I need to preprocess code executed by the user in the Jupyter Notebook to make sure that it doesn’t contain any malicious code. How do I approach that?
I’m wondering if there is any “code execution hook” available for extensions, so I can interject code execution on Jupyter Lab Server before sending it to Kernel. Or maybe there is some other approach how to achieve that.
Others may disagree with me, but fundamentally: with remote-code-execution-as-a-service, you can’t substantively change what folk can do with it beyond changing what the underlying server and kernel process can do.

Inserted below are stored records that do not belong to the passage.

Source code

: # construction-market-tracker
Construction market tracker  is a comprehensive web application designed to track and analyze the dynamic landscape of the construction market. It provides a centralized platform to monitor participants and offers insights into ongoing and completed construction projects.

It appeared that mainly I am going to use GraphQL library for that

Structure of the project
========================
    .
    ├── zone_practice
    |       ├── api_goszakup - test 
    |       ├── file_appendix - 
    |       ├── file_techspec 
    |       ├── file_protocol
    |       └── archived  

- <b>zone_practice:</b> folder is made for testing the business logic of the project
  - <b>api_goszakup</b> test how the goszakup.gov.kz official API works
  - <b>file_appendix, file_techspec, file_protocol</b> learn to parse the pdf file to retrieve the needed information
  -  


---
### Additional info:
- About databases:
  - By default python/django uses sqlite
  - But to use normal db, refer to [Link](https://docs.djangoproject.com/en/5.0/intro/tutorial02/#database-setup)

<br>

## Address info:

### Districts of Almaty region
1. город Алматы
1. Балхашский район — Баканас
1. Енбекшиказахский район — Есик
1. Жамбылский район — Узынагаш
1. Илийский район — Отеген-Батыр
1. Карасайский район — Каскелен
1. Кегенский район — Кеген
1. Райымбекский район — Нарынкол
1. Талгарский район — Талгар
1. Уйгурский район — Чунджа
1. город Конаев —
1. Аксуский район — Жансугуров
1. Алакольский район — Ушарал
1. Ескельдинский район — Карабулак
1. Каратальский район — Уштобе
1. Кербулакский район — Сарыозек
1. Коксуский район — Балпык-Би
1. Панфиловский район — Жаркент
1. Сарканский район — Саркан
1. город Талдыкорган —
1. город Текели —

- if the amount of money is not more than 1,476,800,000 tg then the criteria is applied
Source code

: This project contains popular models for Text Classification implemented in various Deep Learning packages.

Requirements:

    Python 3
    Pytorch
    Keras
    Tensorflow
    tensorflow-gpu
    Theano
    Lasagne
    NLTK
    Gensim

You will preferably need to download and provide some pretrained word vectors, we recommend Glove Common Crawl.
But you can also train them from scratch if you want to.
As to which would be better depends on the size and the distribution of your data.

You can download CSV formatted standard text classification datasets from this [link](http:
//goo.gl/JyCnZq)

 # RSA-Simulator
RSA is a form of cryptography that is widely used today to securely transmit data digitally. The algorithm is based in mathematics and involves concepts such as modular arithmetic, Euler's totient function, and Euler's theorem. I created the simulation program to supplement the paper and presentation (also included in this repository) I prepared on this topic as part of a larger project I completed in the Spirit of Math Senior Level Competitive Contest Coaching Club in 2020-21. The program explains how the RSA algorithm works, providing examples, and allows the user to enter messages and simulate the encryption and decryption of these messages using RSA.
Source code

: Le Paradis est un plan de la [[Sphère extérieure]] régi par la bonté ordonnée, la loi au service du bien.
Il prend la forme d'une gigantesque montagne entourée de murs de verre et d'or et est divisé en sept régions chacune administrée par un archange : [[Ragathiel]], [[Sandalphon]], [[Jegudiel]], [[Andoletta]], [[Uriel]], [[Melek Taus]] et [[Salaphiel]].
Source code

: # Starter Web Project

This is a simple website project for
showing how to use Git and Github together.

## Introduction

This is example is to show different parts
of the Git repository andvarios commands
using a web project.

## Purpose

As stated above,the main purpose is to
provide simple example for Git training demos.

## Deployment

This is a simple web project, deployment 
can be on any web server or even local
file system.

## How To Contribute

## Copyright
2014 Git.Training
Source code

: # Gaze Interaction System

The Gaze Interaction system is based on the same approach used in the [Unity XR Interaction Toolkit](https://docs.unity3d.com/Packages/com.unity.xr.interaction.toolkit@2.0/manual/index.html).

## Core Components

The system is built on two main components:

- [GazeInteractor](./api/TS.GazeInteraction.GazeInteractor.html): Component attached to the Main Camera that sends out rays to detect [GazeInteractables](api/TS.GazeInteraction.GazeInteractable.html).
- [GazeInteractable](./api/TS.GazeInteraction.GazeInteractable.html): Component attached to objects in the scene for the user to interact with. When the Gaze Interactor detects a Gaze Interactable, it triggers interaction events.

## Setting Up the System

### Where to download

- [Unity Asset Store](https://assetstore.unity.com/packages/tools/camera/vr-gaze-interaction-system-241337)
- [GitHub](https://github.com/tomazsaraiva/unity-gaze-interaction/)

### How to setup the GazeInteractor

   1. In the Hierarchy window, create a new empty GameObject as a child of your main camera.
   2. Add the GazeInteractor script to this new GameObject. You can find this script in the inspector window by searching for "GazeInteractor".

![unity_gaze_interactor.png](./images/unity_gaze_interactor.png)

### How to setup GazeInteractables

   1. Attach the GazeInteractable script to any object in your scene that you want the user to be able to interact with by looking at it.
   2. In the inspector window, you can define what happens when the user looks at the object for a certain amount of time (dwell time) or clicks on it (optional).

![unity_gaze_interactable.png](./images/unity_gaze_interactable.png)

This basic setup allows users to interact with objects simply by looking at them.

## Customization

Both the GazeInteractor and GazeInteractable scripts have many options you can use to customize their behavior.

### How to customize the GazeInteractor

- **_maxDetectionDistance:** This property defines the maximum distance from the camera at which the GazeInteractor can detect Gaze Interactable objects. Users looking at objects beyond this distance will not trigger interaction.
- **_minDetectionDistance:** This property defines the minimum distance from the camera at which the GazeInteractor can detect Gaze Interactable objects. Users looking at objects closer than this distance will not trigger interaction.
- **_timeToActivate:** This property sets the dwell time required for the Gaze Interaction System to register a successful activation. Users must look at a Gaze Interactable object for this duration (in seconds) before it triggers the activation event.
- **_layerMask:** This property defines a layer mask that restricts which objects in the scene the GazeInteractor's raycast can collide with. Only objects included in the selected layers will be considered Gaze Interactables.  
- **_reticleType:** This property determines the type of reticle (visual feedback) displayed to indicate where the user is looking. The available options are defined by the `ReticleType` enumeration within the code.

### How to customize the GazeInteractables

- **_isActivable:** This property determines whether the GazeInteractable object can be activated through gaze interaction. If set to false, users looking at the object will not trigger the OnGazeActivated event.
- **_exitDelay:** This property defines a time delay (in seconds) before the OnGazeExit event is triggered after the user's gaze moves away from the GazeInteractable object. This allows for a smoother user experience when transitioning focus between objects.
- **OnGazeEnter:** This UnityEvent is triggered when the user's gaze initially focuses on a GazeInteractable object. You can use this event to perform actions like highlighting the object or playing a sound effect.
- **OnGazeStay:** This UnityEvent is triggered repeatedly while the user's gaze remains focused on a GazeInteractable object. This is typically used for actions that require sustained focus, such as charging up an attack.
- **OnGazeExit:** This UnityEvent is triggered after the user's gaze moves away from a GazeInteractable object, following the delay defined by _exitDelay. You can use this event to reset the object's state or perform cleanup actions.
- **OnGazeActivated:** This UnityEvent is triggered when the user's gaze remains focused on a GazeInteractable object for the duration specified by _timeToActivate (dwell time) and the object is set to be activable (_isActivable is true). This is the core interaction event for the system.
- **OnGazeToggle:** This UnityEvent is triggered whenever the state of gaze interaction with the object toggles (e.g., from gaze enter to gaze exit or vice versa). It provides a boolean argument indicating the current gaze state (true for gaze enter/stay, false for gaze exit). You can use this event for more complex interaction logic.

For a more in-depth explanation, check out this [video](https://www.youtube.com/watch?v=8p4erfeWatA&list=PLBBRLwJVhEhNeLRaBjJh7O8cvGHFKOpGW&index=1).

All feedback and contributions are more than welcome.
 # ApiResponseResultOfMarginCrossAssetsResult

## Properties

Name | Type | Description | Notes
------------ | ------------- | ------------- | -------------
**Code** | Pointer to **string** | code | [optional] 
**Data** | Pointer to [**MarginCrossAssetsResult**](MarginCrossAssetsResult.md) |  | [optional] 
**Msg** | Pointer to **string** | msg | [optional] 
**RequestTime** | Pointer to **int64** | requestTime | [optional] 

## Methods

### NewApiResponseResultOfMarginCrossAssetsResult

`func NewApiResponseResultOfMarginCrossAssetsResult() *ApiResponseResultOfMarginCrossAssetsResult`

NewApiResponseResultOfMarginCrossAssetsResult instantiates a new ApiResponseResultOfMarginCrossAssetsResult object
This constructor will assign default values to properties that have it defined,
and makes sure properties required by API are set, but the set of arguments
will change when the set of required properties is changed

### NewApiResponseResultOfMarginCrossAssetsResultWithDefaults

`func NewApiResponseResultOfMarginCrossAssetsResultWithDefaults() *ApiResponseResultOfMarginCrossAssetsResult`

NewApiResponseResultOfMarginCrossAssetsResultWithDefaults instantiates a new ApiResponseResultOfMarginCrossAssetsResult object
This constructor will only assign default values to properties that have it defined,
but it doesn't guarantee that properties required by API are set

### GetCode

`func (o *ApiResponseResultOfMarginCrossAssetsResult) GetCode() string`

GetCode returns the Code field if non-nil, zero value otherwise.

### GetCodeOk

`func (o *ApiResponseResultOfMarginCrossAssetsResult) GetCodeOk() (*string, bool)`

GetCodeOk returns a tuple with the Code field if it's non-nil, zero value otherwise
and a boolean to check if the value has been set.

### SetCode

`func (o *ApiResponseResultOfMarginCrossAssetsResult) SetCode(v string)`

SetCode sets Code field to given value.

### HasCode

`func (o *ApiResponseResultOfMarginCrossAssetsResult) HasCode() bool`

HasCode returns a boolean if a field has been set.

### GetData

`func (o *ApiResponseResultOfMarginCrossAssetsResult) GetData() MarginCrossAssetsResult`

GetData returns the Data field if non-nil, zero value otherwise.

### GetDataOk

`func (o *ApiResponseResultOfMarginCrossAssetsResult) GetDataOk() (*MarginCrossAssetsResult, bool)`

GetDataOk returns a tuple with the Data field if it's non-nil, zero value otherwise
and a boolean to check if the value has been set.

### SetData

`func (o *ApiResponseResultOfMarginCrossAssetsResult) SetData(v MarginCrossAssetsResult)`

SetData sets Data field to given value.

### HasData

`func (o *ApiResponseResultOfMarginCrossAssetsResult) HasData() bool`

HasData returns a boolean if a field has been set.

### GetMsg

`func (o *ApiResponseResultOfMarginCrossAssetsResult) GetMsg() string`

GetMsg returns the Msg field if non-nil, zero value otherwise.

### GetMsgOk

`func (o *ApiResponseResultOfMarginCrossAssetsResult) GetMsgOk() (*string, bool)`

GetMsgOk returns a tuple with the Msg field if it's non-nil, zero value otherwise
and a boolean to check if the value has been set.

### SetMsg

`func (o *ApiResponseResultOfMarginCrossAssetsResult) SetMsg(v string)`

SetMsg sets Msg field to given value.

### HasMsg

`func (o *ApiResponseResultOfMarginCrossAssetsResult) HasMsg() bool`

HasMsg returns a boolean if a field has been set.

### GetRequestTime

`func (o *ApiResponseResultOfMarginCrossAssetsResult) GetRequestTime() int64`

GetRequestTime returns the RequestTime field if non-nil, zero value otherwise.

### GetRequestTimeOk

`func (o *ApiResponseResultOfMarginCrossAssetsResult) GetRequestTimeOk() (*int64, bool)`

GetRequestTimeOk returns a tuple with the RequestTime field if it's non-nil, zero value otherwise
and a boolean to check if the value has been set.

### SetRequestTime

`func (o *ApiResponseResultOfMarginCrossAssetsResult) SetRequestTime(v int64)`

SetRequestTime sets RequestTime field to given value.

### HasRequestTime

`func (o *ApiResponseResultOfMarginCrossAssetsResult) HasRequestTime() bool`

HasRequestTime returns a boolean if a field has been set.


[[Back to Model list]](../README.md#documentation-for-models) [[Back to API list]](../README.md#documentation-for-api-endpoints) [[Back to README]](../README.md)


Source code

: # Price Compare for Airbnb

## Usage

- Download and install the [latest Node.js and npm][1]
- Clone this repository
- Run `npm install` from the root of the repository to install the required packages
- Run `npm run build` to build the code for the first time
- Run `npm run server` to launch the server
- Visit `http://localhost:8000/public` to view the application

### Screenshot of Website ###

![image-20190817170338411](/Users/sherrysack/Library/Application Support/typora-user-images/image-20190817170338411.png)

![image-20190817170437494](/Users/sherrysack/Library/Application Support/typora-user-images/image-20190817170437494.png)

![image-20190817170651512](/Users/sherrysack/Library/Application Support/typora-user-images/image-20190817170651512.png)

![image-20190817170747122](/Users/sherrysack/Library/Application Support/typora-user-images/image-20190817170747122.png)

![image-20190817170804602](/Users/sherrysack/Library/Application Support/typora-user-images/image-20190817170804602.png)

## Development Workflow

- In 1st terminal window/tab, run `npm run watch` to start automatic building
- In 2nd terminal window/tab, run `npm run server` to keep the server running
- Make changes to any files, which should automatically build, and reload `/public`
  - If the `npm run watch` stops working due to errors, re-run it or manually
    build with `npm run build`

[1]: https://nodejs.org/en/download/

There are just too many ways to circumvent any countermeasures.
Some things you can do:
run the server/kernel process in a more isolated fashion
e.g. chroots, docker, vms, another computer, or all of the above
these can still be escaped by a dedicated attacker, but if it must be…
run everything against a read-only file system
this makes many useful things fail
run everything in the client’s browser e.g. jupyterlite
you can expose some features behind, e.g. a REST API
A product that ships such countermeasures will be more frustrating for non-malicious users, and not actually offer better protection from the other kind of users. With only the static analysis approaches one can code up in a feasible amount of time, even a lazy attacker will still find a way to circumvent in a couple minutes with automated tools.
I’m suggesting if a product allows folks to use kernels in production, it needs a defense-in-depth strategy that isolates untrusted arbitrary code execution.